Jak ktoś chce sobie chodzić do pracy i dodatkowo zdobyć SFG, to musi być po prostu bogaty (silny i wytrzymały!!).
Jak ktoś pracuje w branży fit - jest instruktorem, ma siłownię, jest rehabilitantem (oj, wyzwanie zalecić komuś kettla - już widzę sprzeciw lekarzy itd). To taki kurs może mu się zwróci. Może... ale zaraz pojawią się nowe - rozciąganie, trening z masą ciała - już to się u nas w krajupojawia.
5000zł co dwa lata..??
Podejrzewam, że zwykły instruktor nie miałby tyle kasy. Przeciętny instruktor w przeciętnym mieście..
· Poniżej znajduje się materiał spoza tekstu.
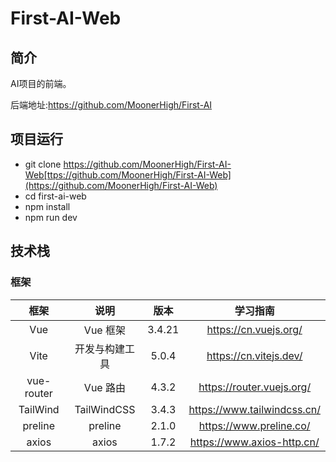 # First-AI-Web

## 简介

AI项目的前端。

后端地址:https://github.com/MoonerHigh/First-AI

## 项目运行

- git clone https://github.com/MoonerHigh/First-AI-Web[ttps://github.com/MoonerHigh/First-AI-Web](https://github.com/MoonerHigh/First-AI-Web)
- cd first-ai-web
- npm install
- npm run dev

## 技术栈

### 框架

|           框架 |           说明 |           版本 |       学习指南 |
| :---: | :---: | :---: | :---: |
|           Vue | Vue 框架 |          3.4.21 |           https://cn.vuejs.org/ |
|           Vite | 开发与构建工具 |          5.0.4 |          https://cn.vitejs.dev/ |
|       vue-router | Vue 路由 |          4.3.2 |          https://router.vuejs.org/ |
|       TailWind | TailWindCSS |          3.4.3 |           https://www.tailwindcss.cn/ |
|         preline | preline |          2.1.0 |          https://www.preline.co/ |
|          axios | axios |          1.7.2 |           https://www.axios-http.cn/ |

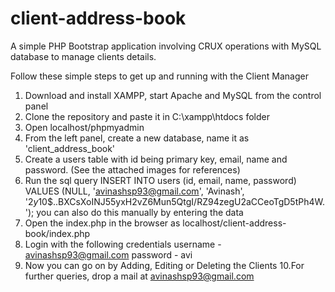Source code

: # client-address-book
A simple PHP Bootstrap application involving CRUX operations with MySQL database to manage clients details.

Follow these simple steps to get up and running with the Client Manager

1. Download and install XAMPP, start Apache and MySQL from the control panel
2. Clone the repository and paste it in C:\xampp\htdocs folder
3. Open localhost/phpmyadmin
4. From the left panel, create a new database, name it as 'client_address_book'
5. Create a users table with id being primary key, email, name and password. (See the attached images for references)
6. Run the sql query INSERT INTO users (id, email, name, password)
   VALUES (NULL, 'avinashsp93@gmail.com', 'Avinash', '$2y$10$..BXCsXoINJ55yxH2vZ6Mun5QtgI/RZ94zegU2aCCeoTgD5tPh4W.');
   you can also do this manually by entering the data
7. Open the index.php in the browser as localhost/client-address-book/index.php
8. Login with the following credentials
   username - avinashsp93@gmail.com
   password - avi
9. Now you can go on by Adding, Editing or Deleting the Clients
10.For further queries, drop a mail at avinashsp93@gmail.com
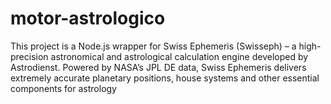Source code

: # motor-astrologico
This project is a Node.js wrapper for Swiss Ephemeris (Swisseph) – a high-precision astronomical and astrological calculation engine developed by Astrodienst. Powered by NASA’s JPL DE data, Swiss Ephemeris delivers extremely accurate planetary positions, house systems and other essential components for astrology
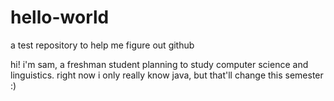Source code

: # hello-world
a test repository to help me figure out github

hi! i'm sam, a freshman student planning to study computer science and linguistics. 
right now i only really know java, but that'll change this semester :)
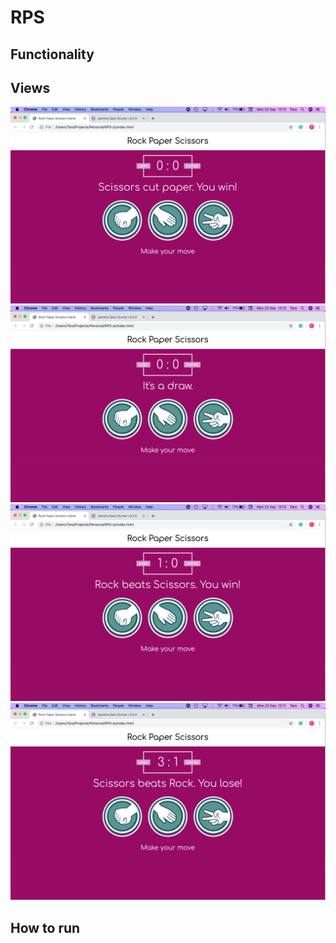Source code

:# RPS

## Functionality

## Views

![Screenshot 1](images/Screenshot-1.png)
![Screenshot 2](images/Screenshot-2.png)
![Screenshot 3](images/Screenshot-3.png)
![Screenshot 4](images/Screenshot-4.png)

## How to run
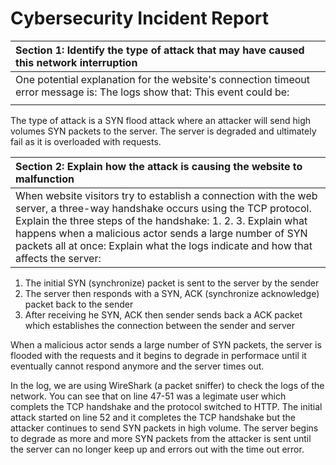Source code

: # Cybersecurity Incident Report

| Section 1: Identify the type of attack that may have caused this network interruption                                     |     |
| :------------------------------------------------------------------------------------------------------------------------ | --- |
| One potential explanation for the website's connection timeout error message is: The logs show that: This event could be: |     |
|                                                                                                                           |     |

The type of attack is a SYN flood attack where an attacker will send high volumes SYN packets to the server. The server is degraded and ultimately fail as it is overloaded with requests.

| Section 2: Explain how the attack is causing the website to malfunction                                                                                                                                                                                                                                                                          |
| :----------------------------------------------------------------------------------------------------------------------------------------------------------------------------------------------------------------------------------------------------------------------------------------------------------------------------------------------- |
| When website visitors try to establish a connection with the web server, a three-way handshake occurs using the TCP protocol. Explain the three steps of the handshake: 1\. 2\. 3\. Explain what happens when a malicious actor sends a large number of SYN packets all at once: Explain what the logs indicate and how that affects the server: |

1. The initial SYN (synchronize) packet is sent to the server by the sender
2. The server then responds with a SYN, ACK (synchronize acknowledge) packet back to the sender
3. After receiving he SYN, ACK then sender sends back a ACK packet which establishes the connection between the sender and server

When a malicious actor sends a large number of SYN packets, the server is flooded with the requests and it begins to degrade in performace until it eventually cannot respond anymore and the server times out.

In the log, we are using WireShark (a packet sniffer) to check the logs of the network. You can see that on line 47-51 was a legimate user which complets the TCP handshake and the protocol switched to HTTP.
The initial attack started on line 52 and it completes the TCP handshake but the attacker continues to send SYN packets in high volume.
The server begins to degrade as more and more SYN packets from the attacker is sent until the server can no longer keep up and errors out with the time out error.
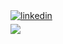<a href="https://linkedin.com/in/erenturk" target="_blank">
<img src="https://img.shields.io/badge/linkedin:  Eren Erenturk-%2300acee.svg?color=405DE6&style=for-the-badge&logo=linkedin&logoColor=white" alt=linkedin style="margin-bottom: 5px;"/>
</a>
<br>
<a href="mailto:eren@erentrk.com" target="_blank">
<img src="https://img.shields.io/badge/gmail:  eren@erentrk.com-%23EA4335.svg?style=for-the-badge&logo=gmail&logoColor=white" t=mail style="margin-bottom: 5px;" />
</a>
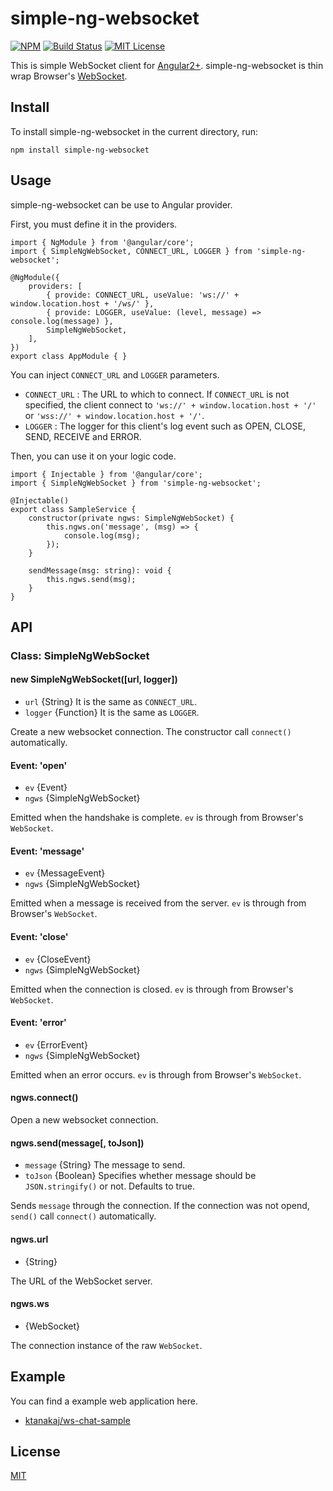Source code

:# simple-ng-websocket
[![NPM](https://nodei.co/npm/simple-ng-websocket.png?downloads=true)](https://nodei.co/npm/simple-ng-websocket/)
[![Build Status](https://travis-ci.org/ktanakaj/simple-ng-websocket.svg?branch=master)](https://travis-ci.org/ktanakaj/simple-ng-websocket)
[![MIT License](http://img.shields.io/badge/license-MIT-blue.svg?style=flat)](LICENSE)

This is simple WebSocket client for [Angular2+](https://angular.io/). simple-ng-websocket is thin wrap Browser's [WebSocket](https://developer.mozilla.org/en/docs/Web/API/WebSocket).

## Install
To install simple-ng-websocket in the current directory, run:

    npm install simple-ng-websocket

## Usage
simple-ng-websocket can be use to Angular provider.

First, you must define it in the providers.

    import { NgModule } from '@angular/core';
    import { SimpleNgWebSocket, CONNECT_URL, LOGGER } from 'simple-ng-websocket';

    @NgModule({
    	providers: [
    		{ provide: CONNECT_URL, useValue: 'ws://' + window.location.host + '/ws/' },
    		{ provide: LOGGER, useValue: (level, message) => console.log(message) },
    		SimpleNgWebSocket,
    	],
    })
    export class AppModule { }

You can inject `CONNECT_URL` and `LOGGER` parameters.

* `CONNECT_URL` : The URL to which to connect. If `CONNECT_URL` is not specified, the client connect to `'ws://' + window.location.host + '/'` or `'wss://' + window.location.host + '/'`.
* `LOGGER` : The logger for this client's log event such as OPEN, CLOSE, SEND, RECEIVE and ERROR.

Then, you can use it on your logic code.

    import { Injectable } from '@angular/core';
    import { SimpleNgWebSocket } from 'simple-ng-websocket';

    @Injectable()
    export class SampleService {
    	constructor(private ngws: SimpleNgWebSocket) {
    		this.ngws.on('message', (msg) => {
    			console.log(msg);
    		});
    	}

    	sendMessage(msg: string): void {
    		this.ngws.send(msg);
    	}
    }

## API

### Class: SimpleNgWebSocket
#### new SimpleNgWebSocket([url, logger])
* `url` {String} It is the same as `CONNECT_URL`.
* `logger` {Function} It is the same as `LOGGER`.

Create a new websocket connection. The constructor call `connect()` automatically.

#### Event: 'open'
* `ev` {Event}
* `ngws` {SimpleNgWebSocket}

Emitted when the handshake is complete. `ev` is through from Browser's `WebSocket`.

#### Event: 'message'
* `ev` {MessageEvent}
* `ngws` {SimpleNgWebSocket}

Emitted when a message is received from the server. `ev` is through from Browser's `WebSocket`.

#### Event: 'close'
* `ev` {CloseEvent}
* `ngws` {SimpleNgWebSocket}

Emitted when the connection is closed. `ev` is through from Browser's `WebSocket`.

#### Event: 'error'
* `ev` {ErrorEvent}
* `ngws` {SimpleNgWebSocket}

Emitted when an error occurs. `ev` is through from Browser's `WebSocket`.

#### ngws.connect()
Open a new websocket connection.

#### ngws.send(message[, toJson])
* `message` {String} The message to send.
* `toJson` {Boolean} Specifies whether message should be `JSON.stringify()` or not. Defaults to true.

Sends `message` through the connection. If the connection was not opend, `send()` call `connect()` automatically.

#### ngws.url
* {String}

The URL of the WebSocket server.

#### ngws.ws
* {WebSocket}

The connection instance of the raw `WebSocket`.

## Example
You can find a example web application here.

* [ktanakaj/ws-chat-sample](https://github.com/ktanakaj/ws-chat-sample)

## License
[MIT](https://github.com/ktanakaj/simple-ng-websocket/blob/master/LICENSE)
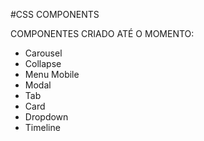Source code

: #CSS COMPONENTS

COMPONENTES CRIADO ATÉ O MOMENTO:

- Carousel
- Collapse
- Menu Mobile
- Modal
- Tab
- Card
- Dropdown
- Timeline

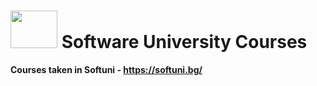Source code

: # <img src="http://softuniada.softuni.bg/wp-content/uploads/2015/01/SoftUni-Logo-Flat_square-blue-300x235.png" height="60" width="75"> Software University Courses
<strong>

Courses taken in Softuni - https://softuni.bg/

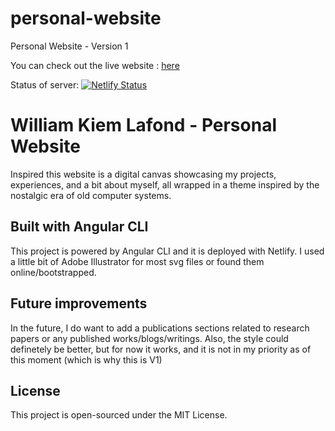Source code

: # personal-website
Personal Website  - Version 1

You can check out the live website : [here ](https://william-kiem-lafond.netlify.app/home)

Status of server: [![Netlify Status](https://api.netlify.com/api/v1/badges/8eebd037-0900-41aa-8e11-29bc32150842/deploy-status)](https://app.netlify.com/sites/william-kiem-lafond/deploys)
# William Kiem Lafond - Personal Website

Inspired this website is a digital canvas showcasing my projects, experiences, and a bit about myself, all wrapped in a theme inspired by the nostalgic era of old computer systems.


## Built with Angular CLI

This project is powered by Angular CLI and it is deployed with Netlify. I used a little bit of Adobe Illustrator for most svg files or found them online/bootstrapped.


## Future improvements

In the future, I do want to add a publications sections related to research papers or any published works/blogs/writings.
Also, the style could definetely be better, but for now it works, and it is not in my priority as of this moment (which is why this is V1)

## License
This project is open-sourced under the MIT License.





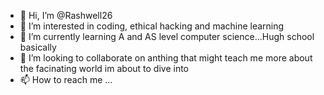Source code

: - 👋 Hi, I’m @Rashwell26
- 👀 I’m interested in coding, ethical hacking and machine learning
- 🌱 I’m currently learning A and AS level computer science...Hugh school basically
- 💞️ I’m looking to collaborate on anthing that might teach me more about the facinating world im about to dive into
- 📫 How to reach me ...

<!---
Rashwell26/Rashwell26 is a ✨ special ✨ repository because its `README.md` (this file) appears on your GitHub profile.
You can click the Preview link to take a look at your changes.
--->
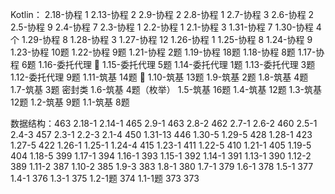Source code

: Kotlin：
2.18-协程 1
2.13-协程 2
2.9-协程 2
2.8-协程 1
2.7-协程 3
2.6-协程 2
2.5-协程 9
2.4-协程 7
2.3-协程 1
2.2-协程 1
2.1-协程 3
1.31-协程 7
1.30-协程 4个
1.29-协程 8
1.28-协程 3
1.27-协程 12
1.26-协程 1
1.25-协程 8
1.24-协程 9
1.23-协程 10题
1.22-协程 9题
1.21-协程 2题
1.19-协程 18题
1.18-协程 8题
1.17-协程 6题
1.16-委托代理 💎
1.15-委托代理 5题
1.14-委托代理 1题
1.13-委托代理 3题
1.12-委托代理 9题
1.11-筑基 14题 💯
1.10-筑基 13题
1.9-筑基 2题
1.8-筑基 4题
1.7-筑基 3题 密封类
1.6-筑基 4题（枚举）
1.5-筑基 16题
1.4-筑基 12题
1.3-筑基 12题
1.2-筑基 9题
1.1-筑基 8题

数据结构：463
2.18-1
2.14-1 465
2.9-1 463
2.8-2 462
2.7-1
2.6-2 460
2.5-1
2.4-3 457
2.3-1
2.2-3
2.1-4 450
1.31-13 446
1.30-5
1.29-5 428
1.28-1 423
1.27-5 422
1.26-1
1.25-1
1.24-4 415
1.23-1 411
1.22-5 410
1.21-1 405
1.19-5 404
1.18-5 399
1.17-1 394
1.16-1 393
1.15-1 392
1.14-1 391
1.13-1 390
1.12-2 389
1.11-2 387
1.10-2 385
1.9-3 383
1.8-1 380
1.7-1 379
1.6-1 378
1.5-1 377
1.4-1 376
1.3-1 375
1.2-1题 374
1.1-1题 373
373
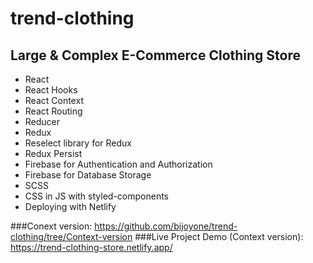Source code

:# trend-clothing
## Large &amp; Complex E-Commerce Clothing Store  
 
 - React
 - React Hooks
 - React Context
 - React Routing
 - Reducer
 - Redux
 - Reselect library for Redux
 - Redux Persist
 - Firebase for Authentication and Authorization 
 - Firebase for Database Storage
 - SCSS
 - CSS in JS with styled-components
 - Deploying with Netlify
  
  

###Conext version: https://github.com/bijoyone/trend-clothing/tree/Context-version
###Live Project Demo (Context version): https://trend-clothing-store.netlify.app/


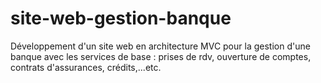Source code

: # site-web-gestion-banque
Développement d'un site web en architecture MVC pour la gestion d'une banque avec les services de base : prises de rdv, ouverture de comptes, contrats d'assurances, crédits,...etc.

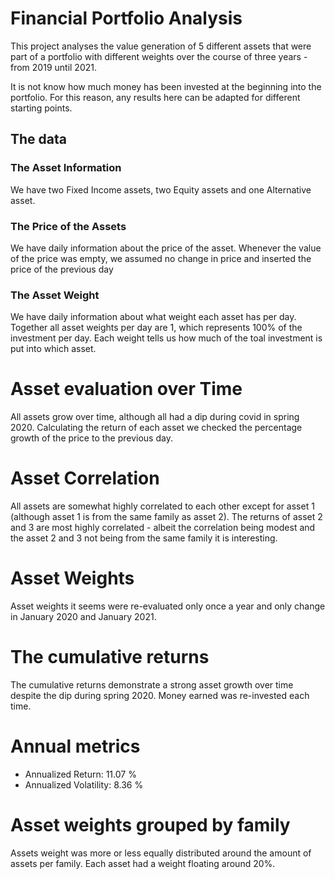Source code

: # Financial Portfolio Analysis

This project analyses the value generation of 5 different assets that were part of a portfolio with different weights over the course of three years - from 2019 until 2021.

It is not know how much money has been invested at the beginning into the portfolio. For this reason, any results here can be adapted for different starting points.

## The data

### The Asset Information

We have two Fixed Income assets, two Equity assets and one Alternative asset.

### The Price of the Assets

We have daily information about the price of the asset. Whenever the value of the price was empty, we assumed no change in price and inserted the price of the previous day

### The Asset Weight

We have daily information about what weight each asset has per day. Together all asset weights per day are 1, which represents 100% of the investment per day. Each weight tells us how much of the toal investment is put into which asset.


# Asset evaluation over Time

All assets grow over time, although all had a dip during covid in spring 2020.
Calculating the return of each asset we checked the percentage growth of the price to the previous day.

# Asset Correlation

All assets are somewhat highly correlated to each other except for asset 1 (although asset 1 is from the same family as asset 2). The returns of asset 2 and 3 are most highly correlated - albeit the correlation being modest and the asset 2 and 3 not being from the same family it is interesting.

# Asset Weights

Asset weights it seems were re-evaluated only once a year and only change in January 2020 and January 2021.

# The cumulative returns

The cumulative returns demonstrate a strong asset growth over time despite the dip during spring 2020. Money earned was re-invested each time.

# Annual metrics

- Annualized Return: 11.07 %
- Annualized Volatility: 8.36 %

# Asset weights grouped by family

Assets weight was more or less equally distributed around the amount of assets per family. Each asset had a weight floating around 20%.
Sam kurs, to nie tylko robienie notatek, ale i zaliczenie egzaminu. Trzy dni zajęć po 12h (poważnie) i w trzecim dniu jest 5min Snatch test i po kilka powtórzeń innych ćwiczeń.
Przeciętny instruktor by tego chyba nie zaliczył Ale czy przeciętny by się na to porwał??
Wracając do amatorów - kwestia zdecydowania ile chcemy wydać na swoje hobby. A może na inwestycję w swoje zdrowie?? Albo jeszcze coś innego.
Bardziej patrzę na kule jako na hobby, pasję, a zdrowie - gdzieś tam liczę że kule mi pomagają.
Powiedzmy - karnet na siłownię, czy inne zajęcia to 100zł/mc, czyli 1200zł/rok.
Idąc tym tropem - około 1000zł na rok - wystarczy na intro, czy na kule..
Nie kupiłem kuli, a chcę umieć układać programy, co kosztuje kilkaset złotych? OK, z tego tysiaka można brać
W domu dochodzą też kule, które trzeba kupić. Jak ktoś ma zdrowe podejście, to robi to systematycznie i spokojnie sobie je kolekcjonuje.
W końcu się nasyci!!
Tak mniej więcej sobie myślę.
Czaję się na szkolenie z bent pressa i z dubletów.
Nie wiem, czy by mnie wpuścili w ogóle jako niezrzeszonego..
Jakieś szkolenie - raz na rok, fajnie by było..
A zamiast czekać na szkolenie trwające 2h za 150zł, to można kupić 2h u instruktora - cena podobna, a mamy instruktora dla siebie.
Trzeba poszukać fana BP!! Bliżej niż w Krakowie!